**Exercise requirements:**
Leave out the images and transcribe the entries below word for word.

--- The input ---

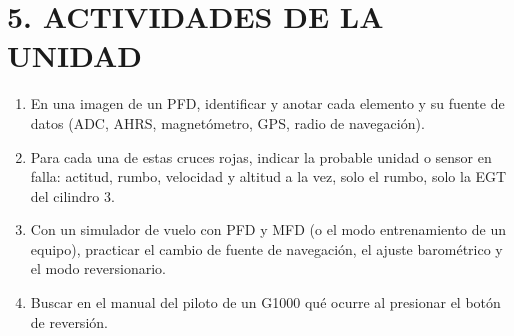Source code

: \section*{5. ACTIVIDADES DE LA UNIDAD}
\begin{enumerate}
  \item En una imagen de un PFD, identificar y anotar cada elemento y su fuente de datos (ADC,
        AHRS, magnetómetro, GPS, radio de navegación).
  \item Para cada una de estas cruces rojas, indicar la probable unidad o sensor en falla:
        actitud, rumbo, velocidad y altitud a la vez, solo el rumbo, solo la EGT del cilindro 3.
  \item Con un simulador de vuelo con PFD y MFD (o el modo entrenamiento de un equipo), practicar
        el cambio de fuente de navegación, el ajuste barométrico y el modo reversionario.
  \item Buscar en el manual del piloto de un G1000 qué ocurre al presionar el botón de reversión.
\end{enumerate}
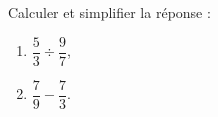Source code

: 
\begin{exercice}\label{exo2smath-0092}

    Calculer et simplifier la réponse :
    \begin{multicols}{2}
        \begin{enumerate}
            \item
                \( \dfrac{ 5 }{ 3 }\div\dfrac{ 9 }{ 7 }\),
            \item
                \( \dfrac{ 7 }{ 9 }-\dfrac{ 7 }{ 3 }\).
        \end{enumerate}
    \end{multicols}

\end{exercice}
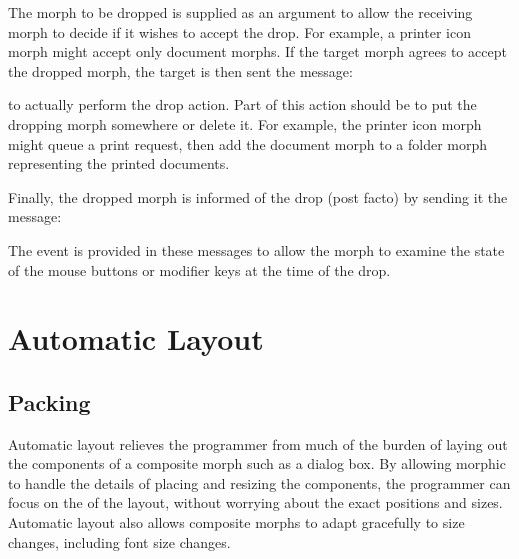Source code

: \documentclass[letterpaper,10pt,english]{sphinxmanual}
\begin{document}
\begin{sphinxVerbatim}[commandchars=\\\{\}]
   
\end{sphinxVerbatim}

The morph to be dropped is supplied as an argument to allow the receiving morph to decide if it wishes to accept the drop. For example, a printer icon morph might accept only document morphs. If the target morph agrees to accept the dropped morph, the target is then sent the message:

\begin{sphinxVerbatim}[commandchars=\\\{\}]
   
\end{sphinxVerbatim}

to actually perform the drop action. Part of this action should be to put the dropping morph somewhere or delete it. For example, the printer icon morph might queue a print request, then add the document morph to a folder morph representing the printed documents.

Finally, the dropped morph is informed of the drop (post facto) by sending it the message:

\begin{sphinxVerbatim}[commandchars=\\\{\}]
   
\end{sphinxVerbatim}

The event is provided in these messages to allow the morph to examine the state of the mouse buttons or modifier keys at the time of the drop.


\section{Automatic Layout}
\label{\detokenize{morphic:automatic-layout}}

\subsection{Packing}
\label{\detokenize{morphic:packing}}
Automatic layout relieves the programmer from much of the burden of laying out the components of a composite morph such as a dialog box. By allowing morphic to handle the details of placing and resizing the components, the programmer can focus on the  of the layout, without worrying about the exact positions and sizes. Automatic layout also allows composite morphs to adapt gracefully to size changes, including font size changes.
\end{document}

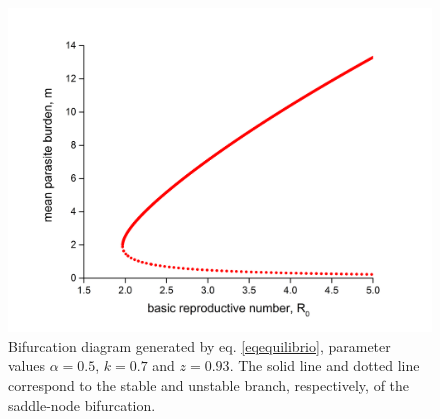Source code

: \documentclass[12pt,a4paper]{article}
\theoremstyle{plain}%
\theoremstyle{definition}
\theoremstyle{remark}
\begin{document}
	\begin{figure}[h!]
		\centering
		\includegraphics[width=0.99\linewidth]{bifurcation}
		\caption{Bifurcation diagram generated by eq. \eqref{eqequilibrio}, parameter values $\alpha=0.5$, $k=0.7$ and $z=0.93$.
		The solid line and dotted line correspond to the stable and unstable branch, respectively, of the saddle-node bifurcation.}
		\label{f:phase}
	\end{figure}
	
\end{document}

---

**Answer section:**
Source code

: \section*{5. ACTIVIDADES DE LA UNIDAD}
\begin{enumerate}
  \item En una imagen de un PFD, identificar y anotar cada elemento y su fuente de datos (ADC,
        AHRS, magnetómetro, GPS, radio de navegación).
  \item Para cada una de estas cruces rojas, indicar la probable unidad o sensor en falla:
        actitud, rumbo, velocidad y altitud a la vez, solo el rumbo, solo la EGT del cilindro 3.
  \item Con un simulador de vuelo con PFD y MFD (o el modo entrenamiento de un equipo), practicar
        el cambio de fuente de navegación, el ajuste barométrico y el modo reversionario.
  \item Buscar en el manual del piloto de un G1000 qué ocurre al presionar el botón de reversión.
\end{enumerate}
Source code

: 
\begin{exercice}\label{exo2smath-0092}

    Calculer et simplifier la réponse :
    \begin{multicols}{2}
        \begin{enumerate}
            \item
                \( \dfrac{ 5 }{ 3 }\div\dfrac{ 9 }{ 7 }\),
            \item
                \( \dfrac{ 7 }{ 9 }-\dfrac{ 7 }{ 3 }\).
        \end{enumerate}
    \end{multicols}

\end{exercice}
Source code

: \documentclass[letterpaper,10pt,english]{sphinxmanual}
\begin{document}
\begin{sphinxVerbatim}[commandchars=\\\{\}]
   
\end{sphinxVerbatim}

The morph to be dropped is supplied as an argument to allow the receiving morph to decide if it wishes to accept the drop. For example, a printer icon morph might accept only document morphs. If the target morph agrees to accept the dropped morph, the target is then sent the message:

\begin{sphinxVerbatim}[commandchars=\\\{\}]
   
\end{sphinxVerbatim}

to actually perform the drop action. Part of this action should be to put the dropping morph somewhere or delete it. For example, the printer icon morph might queue a print request, then add the document morph to a folder morph representing the printed documents.

Finally, the dropped morph is informed of the drop (post facto) by sending it the message:

\begin{sphinxVerbatim}[commandchars=\\\{\}]
   
\end{sphinxVerbatim}

The event is provided in these messages to allow the morph to examine the state of the mouse buttons or modifier keys at the time of the drop.


\section{Automatic Layout}
\label{\detokenize{morphic:automatic-layout}}

\subsection{Packing}
\label{\detokenize{morphic:packing}}
Automatic layout relieves the programmer from much of the burden of laying out the components of a composite morph such as a dialog box. By allowing morphic to handle the details of placing and resizing the components, the programmer can focus on the  of the layout, without worrying about the exact positions and sizes. Automatic layout also allows composite morphs to adapt gracefully to size changes, including font size changes.
\end{document}

Source code

: \documentclass[12pt,a4paper]{article}
\theoremstyle{plain}%
\theoremstyle{definition}
\theoremstyle{remark}
\begin{document}
	\begin{figure}[h!]
		\centering
		\includegraphics[width=0.99\linewidth]{bifurcation}
		\caption{Bifurcation diagram generated by eq. \eqref{eqequilibrio}, parameter values $\alpha=0.5$, $k=0.7$ and $z=0.93$.
		The solid line and dotted line correspond to the stable and unstable branch, respectively, of the saddle-node bifurcation.}
		\label{f:phase}
	\end{figure}
	
\end{document}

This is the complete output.